Loggers and Natives Face Off in the Borderlands
September 12th, 2011
Lumberjack invasion spurs cross-border contact between native villages
by Scott Wallace
posted to National Geographic
In a sign of growing indigenous activism and impatience with ineffectual bureaucrats, communities in Peru and Brazil have joined forces in recent days to patrol a volatile border region rife with illegal loggers and heavily armed gangs of drug-runners.

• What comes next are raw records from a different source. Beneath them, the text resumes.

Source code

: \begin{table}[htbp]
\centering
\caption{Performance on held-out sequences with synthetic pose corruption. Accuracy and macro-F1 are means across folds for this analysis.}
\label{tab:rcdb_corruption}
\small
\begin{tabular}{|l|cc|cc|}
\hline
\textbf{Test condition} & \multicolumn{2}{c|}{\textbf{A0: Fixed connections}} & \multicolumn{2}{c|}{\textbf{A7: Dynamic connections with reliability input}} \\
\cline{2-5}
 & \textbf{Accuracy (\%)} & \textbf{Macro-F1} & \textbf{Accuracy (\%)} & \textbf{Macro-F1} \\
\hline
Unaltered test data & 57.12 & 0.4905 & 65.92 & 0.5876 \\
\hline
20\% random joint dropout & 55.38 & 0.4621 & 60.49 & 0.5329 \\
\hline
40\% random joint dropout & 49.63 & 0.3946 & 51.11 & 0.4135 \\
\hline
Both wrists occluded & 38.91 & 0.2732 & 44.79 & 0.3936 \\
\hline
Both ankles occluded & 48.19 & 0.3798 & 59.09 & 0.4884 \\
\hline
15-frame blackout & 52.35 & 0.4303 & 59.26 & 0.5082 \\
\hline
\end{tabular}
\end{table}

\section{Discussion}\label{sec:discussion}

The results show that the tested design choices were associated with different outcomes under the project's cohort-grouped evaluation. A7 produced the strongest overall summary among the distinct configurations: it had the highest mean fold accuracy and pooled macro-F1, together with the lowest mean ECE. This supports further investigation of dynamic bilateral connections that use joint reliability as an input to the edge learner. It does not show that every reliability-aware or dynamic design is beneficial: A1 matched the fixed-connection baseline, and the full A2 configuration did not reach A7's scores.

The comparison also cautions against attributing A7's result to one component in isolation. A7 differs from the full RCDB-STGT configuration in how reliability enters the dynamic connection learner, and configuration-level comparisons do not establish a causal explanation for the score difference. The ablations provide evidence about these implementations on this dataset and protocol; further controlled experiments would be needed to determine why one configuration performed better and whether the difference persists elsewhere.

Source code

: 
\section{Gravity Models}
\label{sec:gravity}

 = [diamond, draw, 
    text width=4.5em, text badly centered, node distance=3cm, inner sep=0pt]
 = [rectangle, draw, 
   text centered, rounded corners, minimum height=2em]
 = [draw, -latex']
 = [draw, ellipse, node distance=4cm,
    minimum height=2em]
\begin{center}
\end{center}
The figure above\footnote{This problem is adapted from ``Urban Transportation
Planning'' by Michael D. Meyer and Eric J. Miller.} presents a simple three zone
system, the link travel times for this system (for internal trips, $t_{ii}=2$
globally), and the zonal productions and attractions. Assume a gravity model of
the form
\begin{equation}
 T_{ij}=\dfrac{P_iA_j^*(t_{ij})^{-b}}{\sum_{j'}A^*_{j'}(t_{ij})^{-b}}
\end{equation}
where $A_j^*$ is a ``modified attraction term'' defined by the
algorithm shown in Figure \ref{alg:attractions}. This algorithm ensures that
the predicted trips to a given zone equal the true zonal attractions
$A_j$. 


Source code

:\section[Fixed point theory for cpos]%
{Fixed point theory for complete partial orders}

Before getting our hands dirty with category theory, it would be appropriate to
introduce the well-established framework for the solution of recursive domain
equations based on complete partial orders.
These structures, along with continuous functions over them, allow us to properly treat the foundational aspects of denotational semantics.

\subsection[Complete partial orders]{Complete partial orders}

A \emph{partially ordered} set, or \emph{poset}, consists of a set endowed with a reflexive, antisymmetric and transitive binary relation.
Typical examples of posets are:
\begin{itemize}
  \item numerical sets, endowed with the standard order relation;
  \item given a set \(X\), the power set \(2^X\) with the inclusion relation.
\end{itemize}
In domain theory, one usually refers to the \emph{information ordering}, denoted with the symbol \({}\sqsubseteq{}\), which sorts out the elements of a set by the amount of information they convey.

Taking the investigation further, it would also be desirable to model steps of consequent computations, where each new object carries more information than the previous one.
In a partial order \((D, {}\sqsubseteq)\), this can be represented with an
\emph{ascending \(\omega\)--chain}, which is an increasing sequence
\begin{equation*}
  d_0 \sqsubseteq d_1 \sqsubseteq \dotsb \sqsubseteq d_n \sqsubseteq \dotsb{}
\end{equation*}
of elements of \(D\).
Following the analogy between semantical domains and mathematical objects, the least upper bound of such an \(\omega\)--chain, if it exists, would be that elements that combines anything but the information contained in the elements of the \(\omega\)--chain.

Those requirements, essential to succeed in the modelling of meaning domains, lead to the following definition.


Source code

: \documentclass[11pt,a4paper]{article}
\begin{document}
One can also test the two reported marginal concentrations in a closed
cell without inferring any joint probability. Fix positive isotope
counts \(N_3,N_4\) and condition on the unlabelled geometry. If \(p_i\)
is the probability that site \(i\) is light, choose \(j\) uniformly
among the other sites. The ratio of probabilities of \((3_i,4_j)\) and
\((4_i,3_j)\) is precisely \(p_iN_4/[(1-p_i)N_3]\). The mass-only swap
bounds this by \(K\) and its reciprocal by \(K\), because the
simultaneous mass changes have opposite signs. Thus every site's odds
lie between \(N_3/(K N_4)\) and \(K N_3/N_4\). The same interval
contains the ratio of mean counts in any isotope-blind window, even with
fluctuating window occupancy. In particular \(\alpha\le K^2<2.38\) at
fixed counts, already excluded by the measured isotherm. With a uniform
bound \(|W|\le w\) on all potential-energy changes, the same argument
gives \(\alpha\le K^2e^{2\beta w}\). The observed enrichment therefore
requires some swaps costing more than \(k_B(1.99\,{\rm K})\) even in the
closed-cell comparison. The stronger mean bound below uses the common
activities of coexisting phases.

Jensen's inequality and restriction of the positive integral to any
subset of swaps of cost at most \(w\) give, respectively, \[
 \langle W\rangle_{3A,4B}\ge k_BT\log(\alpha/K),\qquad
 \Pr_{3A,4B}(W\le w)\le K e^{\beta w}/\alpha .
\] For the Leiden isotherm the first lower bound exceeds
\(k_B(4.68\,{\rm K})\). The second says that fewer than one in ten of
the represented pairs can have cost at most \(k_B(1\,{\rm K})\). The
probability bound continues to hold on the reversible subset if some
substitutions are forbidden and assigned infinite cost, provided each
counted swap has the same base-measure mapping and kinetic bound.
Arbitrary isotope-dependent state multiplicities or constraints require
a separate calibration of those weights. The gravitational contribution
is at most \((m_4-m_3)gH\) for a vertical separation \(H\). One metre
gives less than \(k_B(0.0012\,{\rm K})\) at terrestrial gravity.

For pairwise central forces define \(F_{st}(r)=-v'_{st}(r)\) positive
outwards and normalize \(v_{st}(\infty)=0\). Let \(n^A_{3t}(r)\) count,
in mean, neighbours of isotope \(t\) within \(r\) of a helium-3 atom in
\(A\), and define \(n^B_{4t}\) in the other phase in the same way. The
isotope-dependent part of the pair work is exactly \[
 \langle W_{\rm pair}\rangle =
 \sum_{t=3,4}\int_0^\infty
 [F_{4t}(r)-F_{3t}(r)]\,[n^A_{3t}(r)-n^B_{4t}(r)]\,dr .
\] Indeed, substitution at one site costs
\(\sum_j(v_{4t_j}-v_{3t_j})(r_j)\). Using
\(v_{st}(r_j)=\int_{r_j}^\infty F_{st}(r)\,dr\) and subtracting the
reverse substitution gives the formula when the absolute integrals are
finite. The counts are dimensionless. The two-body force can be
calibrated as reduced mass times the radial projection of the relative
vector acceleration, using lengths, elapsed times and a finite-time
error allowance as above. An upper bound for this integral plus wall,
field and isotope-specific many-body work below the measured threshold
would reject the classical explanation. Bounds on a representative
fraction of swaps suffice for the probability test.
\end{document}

An illegal logging camp deep in the Peruvian Amazon. Photo by Scott Wallace
Earlier this month, a joint patrol of Ashéninka natives from the Alto Tamaya River in Peru and Asháninka tribesmen from across the border in Brazil encountered multiple sites inside Peru where loggers appeared to be operating outside legally recognized concessions. The Indians also discovered a logging camp just 200 yards from the border, prompting suspicions that the lumberjacks are poised to snatch valuable timber from Brazilian national territory.
“It’s a known strategy,” Asháninka leader Isaac Piyãko told the Pro-Indian Commission of Acre, the Amazonian border state in far western Brazil that includes the native lands of the Asháninka. “They set up a camp close on the border to take away wood from Brazil.” Piyãko said the patrol found trunks of recently felled mahogany and cedar — both endangered hardwoods protected by law — as well as standing trees on the Brazil side marked with blazes by loggers for imminent harvest.
Equipped with hand-held GPS units, indigenous leaders presented the geo-referenced information to Brazilian authorities in a meeting last week in the frontier city of Cruzeiro do Sul. Officials promised to look into the matter and indicated they were willing to undertake aerial surveillance and to bolster their presence in the restive border area.
The Brazilian Asháninka have evolved into a well-organized and influential force in recent years, emerging as a role model for other less fortunate tribes. Their territory has been legally recognized, and tribal members enjoy a relatively high level of educational and public health services. The same cannot be said for their brethren in Peru. They have petitioned for legal title to their land for the past ten years. The government has yet to act, leaving the Peruvian Ashéninka exposed to ongoing invasions from illegal loggers and a cascade of threats that keep everyone on edge when nighttime comes to the forest, and the last cooking fires wink out.
Just last month, members of the Ashéninka community of Saweto found three outboard motors sabotaged after they sustained a confrontation with loggers in the backwoods.
The Asháninka and Ashéninka are closely related indigenous groups, sharing a common language and similar customs.